EXERCISE PROMPT:
Using the data below, return all lines in which "System" appears.

# # #

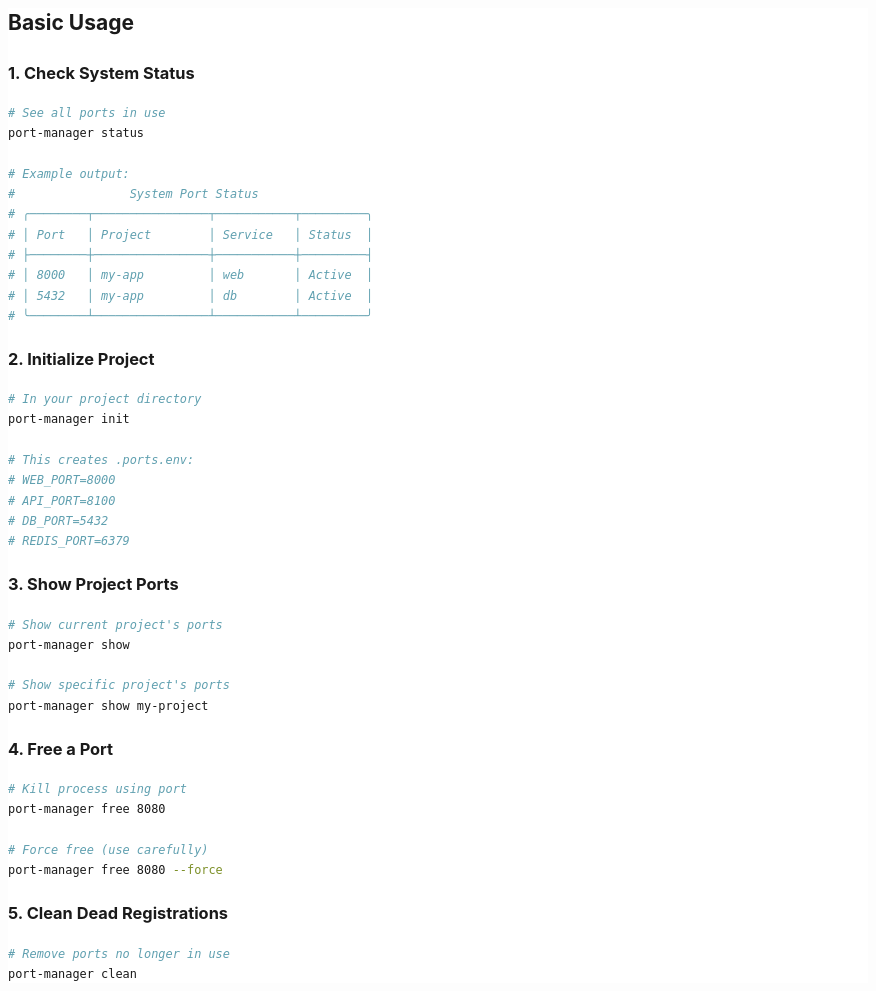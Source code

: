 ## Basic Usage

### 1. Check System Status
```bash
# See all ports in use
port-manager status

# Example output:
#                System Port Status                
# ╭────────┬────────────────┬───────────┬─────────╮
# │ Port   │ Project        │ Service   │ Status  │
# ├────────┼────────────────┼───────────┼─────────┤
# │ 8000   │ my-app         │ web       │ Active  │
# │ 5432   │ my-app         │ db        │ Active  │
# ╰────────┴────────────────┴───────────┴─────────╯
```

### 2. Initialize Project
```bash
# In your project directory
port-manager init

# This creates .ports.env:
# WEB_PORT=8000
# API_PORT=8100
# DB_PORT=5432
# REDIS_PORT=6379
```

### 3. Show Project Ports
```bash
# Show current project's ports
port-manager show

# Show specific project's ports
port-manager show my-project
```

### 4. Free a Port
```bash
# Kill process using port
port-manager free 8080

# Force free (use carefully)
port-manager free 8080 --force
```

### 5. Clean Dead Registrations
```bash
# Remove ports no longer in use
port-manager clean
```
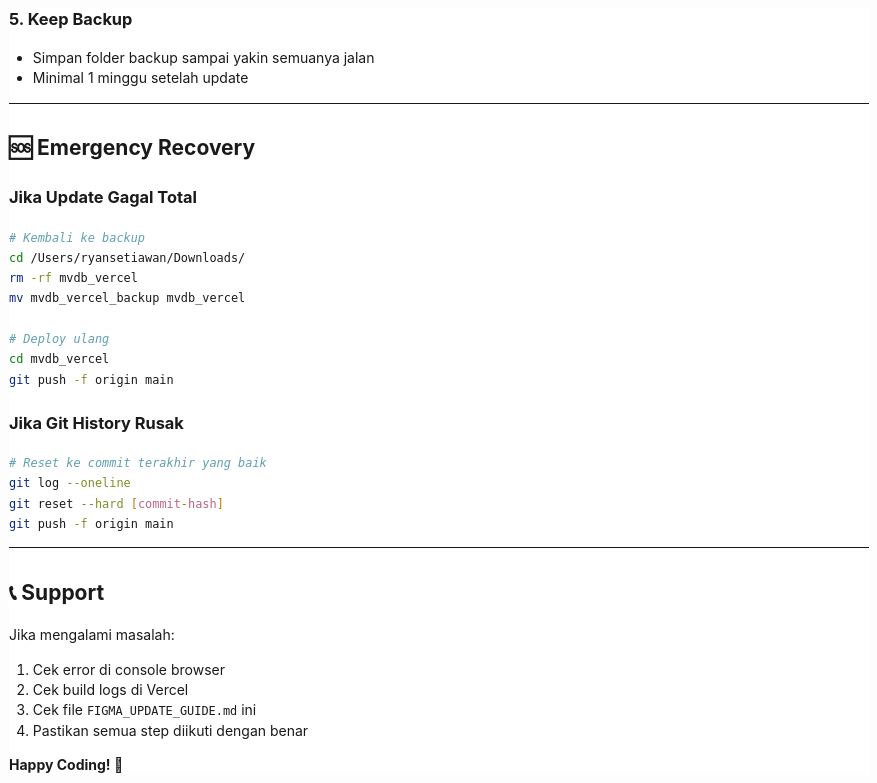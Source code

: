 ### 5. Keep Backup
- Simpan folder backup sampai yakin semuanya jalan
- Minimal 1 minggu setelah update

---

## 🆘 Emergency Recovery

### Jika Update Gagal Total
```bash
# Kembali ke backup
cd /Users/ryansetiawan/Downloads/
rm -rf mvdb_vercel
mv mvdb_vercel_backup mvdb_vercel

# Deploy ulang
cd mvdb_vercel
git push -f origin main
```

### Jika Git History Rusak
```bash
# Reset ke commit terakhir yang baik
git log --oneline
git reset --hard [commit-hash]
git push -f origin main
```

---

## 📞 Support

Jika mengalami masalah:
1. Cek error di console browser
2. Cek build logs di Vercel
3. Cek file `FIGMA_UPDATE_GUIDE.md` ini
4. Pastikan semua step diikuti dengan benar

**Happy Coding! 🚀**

# # #

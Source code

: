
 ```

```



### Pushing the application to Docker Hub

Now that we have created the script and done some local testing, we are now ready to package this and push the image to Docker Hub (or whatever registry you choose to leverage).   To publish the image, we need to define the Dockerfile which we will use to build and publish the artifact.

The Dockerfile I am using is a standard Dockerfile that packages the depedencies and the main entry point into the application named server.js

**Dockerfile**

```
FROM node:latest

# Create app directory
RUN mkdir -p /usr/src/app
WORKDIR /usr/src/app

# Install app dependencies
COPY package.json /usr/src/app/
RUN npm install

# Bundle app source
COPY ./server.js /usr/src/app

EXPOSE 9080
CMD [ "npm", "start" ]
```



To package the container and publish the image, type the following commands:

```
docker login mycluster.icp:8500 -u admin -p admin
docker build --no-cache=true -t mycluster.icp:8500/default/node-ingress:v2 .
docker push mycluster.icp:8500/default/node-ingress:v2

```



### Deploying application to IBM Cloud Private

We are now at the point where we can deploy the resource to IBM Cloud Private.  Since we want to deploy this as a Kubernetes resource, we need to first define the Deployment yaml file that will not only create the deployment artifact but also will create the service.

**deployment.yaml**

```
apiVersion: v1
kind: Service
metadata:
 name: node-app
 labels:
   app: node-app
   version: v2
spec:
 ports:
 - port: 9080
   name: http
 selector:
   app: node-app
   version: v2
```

# # #

COMPLETED TASK:
### 1. Check System Status
#                System Port Status                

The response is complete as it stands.